Chancellor Kohl hopes to change Jospin's mind at a Franco-German summit in Poitiers, France, on June 13, so that France will not block signing the accord during the June 16-17 Amsterdam summit.

But the political and economic fundamentals of Europe have shifted dramatically since Kohl and his French counterpart, then-Socialist President Franois Mitterrand, first proposed the idea of political and economic union to their European partners in April 1990, when the dust from the collapse of the Berlin Wall was still settling. Back then, all but two of Europe's governments were conservative, and unemployment stood at 7.9 percent.

Now all but two of Europe's governments are left or center-left. Conservatives are governing only in Germany and Spain, and unemployment across Europe has topped 11.4 percent, representing some 18 million Europeans out of work.

"Europe without the support of the public will not work, and unemployment is at the core of European concerns," says Dominique Mosi of the Paris-based French Institute for International Relations.
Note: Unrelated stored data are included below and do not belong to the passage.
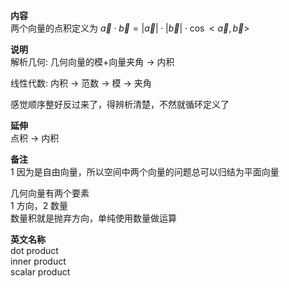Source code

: **内容**  
两个向量的点积定义为 $\vec a\cdot\vec b=|\vec a|\cdot|\vec b|\cdot\cos<\vec a,\vec b>$  
  
**说明**  
解析几何: 几何向量的模+向量夹角 $\to$ 内积  
  
线性代数: 内积 $\to$ 范数 $\to$ 模 $\to$ 夹角  
  
感觉顺序整好反过来了，得辨析清楚，不然就循环定义了  
  
**延伸**  
点积 $\to$ 内积  
  
**备注**  
1 因为是自由向量，所以空间中两个向量的问题总可以归结为平面向量  
  
几何向量有两个要素  
1 方向，2 数量  
数量积就是抛弃方向，单纯使用数量做运算  
  
**英文名称**  
dot product  
inner product  
scalar product  
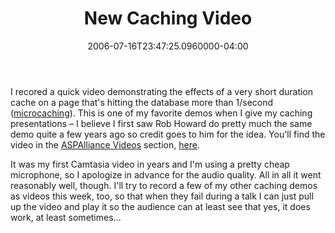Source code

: ﻿---
title: New Caching Video
date: "2006-07-16T23:47:25.0960000-04:00"
description: I recorded a quick video demonstrating the effects of a very short
featuredImage: /img/default-post-image.jpg
---

I recored a quick video demonstrating the effects of a very short duration cache on a page that's hitting the database more than 1/second ([microcaching](http://aspalliance.com/251)). This is one of my favorite demos when I give my caching presentations – I believe I first saw Rob Howard do pretty much the same demo quite a few years ago so credit goes to him for the idea. You'll find the video in the [ASPAlliance Videos](http://aspalliance.com/videos) section, [here](http://aspalliance.com/928).

It was my first Camtasia video in years and I'm using a pretty cheap microphone, so I apologize in advance for the audio quality. All in all it went reasonably well, though. I'll try to record a few of my other caching demos as videos this week, too, so that when they fail during a talk I can just pull up the video and play it so the audience can at least see that yes, it does work, at least sometimes…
"This conflict shows that France and Germany are in the same bed but with different nightmares. The nightmare for Germany is inflation; the nightmare for France is unemployment.... Nearly two-thirds of French are still favorable to Europe, but not at any cost," he adds.

On June 10, tens of thousands of European trade unionists and other protesters marched through the streets of Paris to call for more job creation in Europe.
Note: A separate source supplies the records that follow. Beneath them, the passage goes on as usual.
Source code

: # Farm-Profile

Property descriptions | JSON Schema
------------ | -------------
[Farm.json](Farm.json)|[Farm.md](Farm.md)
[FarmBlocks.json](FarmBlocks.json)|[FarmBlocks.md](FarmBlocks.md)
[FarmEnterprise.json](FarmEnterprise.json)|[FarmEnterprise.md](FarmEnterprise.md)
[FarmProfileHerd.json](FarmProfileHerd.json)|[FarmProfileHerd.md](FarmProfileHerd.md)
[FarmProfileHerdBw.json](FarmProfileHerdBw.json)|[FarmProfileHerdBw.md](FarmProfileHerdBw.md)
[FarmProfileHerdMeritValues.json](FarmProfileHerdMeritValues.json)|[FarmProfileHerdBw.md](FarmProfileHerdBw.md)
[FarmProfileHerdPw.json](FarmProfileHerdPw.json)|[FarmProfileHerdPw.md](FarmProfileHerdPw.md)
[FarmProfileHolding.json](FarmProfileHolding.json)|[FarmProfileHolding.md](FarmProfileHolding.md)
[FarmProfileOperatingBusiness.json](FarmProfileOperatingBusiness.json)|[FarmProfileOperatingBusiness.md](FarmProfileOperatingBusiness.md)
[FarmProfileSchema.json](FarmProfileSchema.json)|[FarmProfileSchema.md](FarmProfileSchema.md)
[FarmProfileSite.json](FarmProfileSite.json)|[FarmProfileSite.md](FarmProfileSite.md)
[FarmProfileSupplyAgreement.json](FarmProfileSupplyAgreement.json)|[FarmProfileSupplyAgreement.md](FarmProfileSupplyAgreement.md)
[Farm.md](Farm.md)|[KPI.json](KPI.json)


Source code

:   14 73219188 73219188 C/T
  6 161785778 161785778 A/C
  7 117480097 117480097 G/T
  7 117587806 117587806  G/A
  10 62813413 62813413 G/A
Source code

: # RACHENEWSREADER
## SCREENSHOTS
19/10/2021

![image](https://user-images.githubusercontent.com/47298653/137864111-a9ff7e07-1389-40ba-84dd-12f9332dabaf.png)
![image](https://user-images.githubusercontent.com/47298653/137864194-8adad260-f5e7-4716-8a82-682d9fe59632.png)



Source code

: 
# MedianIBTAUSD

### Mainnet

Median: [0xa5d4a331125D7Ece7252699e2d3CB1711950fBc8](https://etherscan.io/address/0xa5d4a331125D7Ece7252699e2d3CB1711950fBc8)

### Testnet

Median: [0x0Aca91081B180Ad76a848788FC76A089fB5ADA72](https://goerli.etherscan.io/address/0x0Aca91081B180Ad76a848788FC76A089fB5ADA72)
Jospin's coalition partners are also keeping up the pressure on the new prime minister to ensure that campaign promises to put jobs at the top of the European agenda are kept. French Socialists need the support of the 38 Communist deputies in the new National Assembly for their majority, and three Communist ministers have been appointed to the new government.

On June 9, Communist Party leader Robert Hue announced a grass-roots program to ensure that citizens have a voice in holding the government to its promises. "The French people ... expect clear signals that this government is turning the page on social regression....," he said.
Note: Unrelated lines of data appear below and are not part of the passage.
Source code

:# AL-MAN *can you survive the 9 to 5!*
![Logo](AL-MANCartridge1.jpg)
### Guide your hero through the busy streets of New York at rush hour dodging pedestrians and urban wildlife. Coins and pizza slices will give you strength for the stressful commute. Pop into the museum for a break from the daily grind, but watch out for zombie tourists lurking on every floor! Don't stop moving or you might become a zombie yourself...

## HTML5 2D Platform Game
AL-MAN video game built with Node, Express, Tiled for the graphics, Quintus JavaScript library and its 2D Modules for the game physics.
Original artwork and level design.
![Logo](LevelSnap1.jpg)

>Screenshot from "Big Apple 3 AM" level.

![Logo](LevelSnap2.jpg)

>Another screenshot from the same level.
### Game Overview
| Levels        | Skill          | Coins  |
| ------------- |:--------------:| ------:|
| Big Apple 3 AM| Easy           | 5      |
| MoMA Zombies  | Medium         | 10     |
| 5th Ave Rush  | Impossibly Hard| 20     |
Communist Party leaders are a far cry from the hard-liners of the 1950s and '60s, who welcomed the Soviet takeovers in Eastern Europe as a "great victory of democracy" and did not repudiate Stalin's gulags until 1975.

Today's Communists still call each other "comrade," and opted to keep their old name, but now call for jobs, higher salaries, and social progress instead of a "dictatorship of the proletariat."

When Socialist leader Mitterrand won the presidency in 1981, he took four Communists into his government. But those ministers resigned in 1984, after Socialists abandoned leftist programs in favor of a politics of austerity, and the party slipped back into single digits in the polls. Now on a rebound, Communists won nearly 10 percent of the vote in the recent legislative elections.

For Prime Minister Jospin, the commitment to jobs instead of austerity is more than a campaign promise. In a 1994 report to his party, he argued that the party's future depended on a "break with liberalism" and a focus on growth and employment.

But it is not clear that good intentions will be enough to come up with a compromise that will both satisfy German concerns for stability and urgent calls on the French streets for jobs and growth.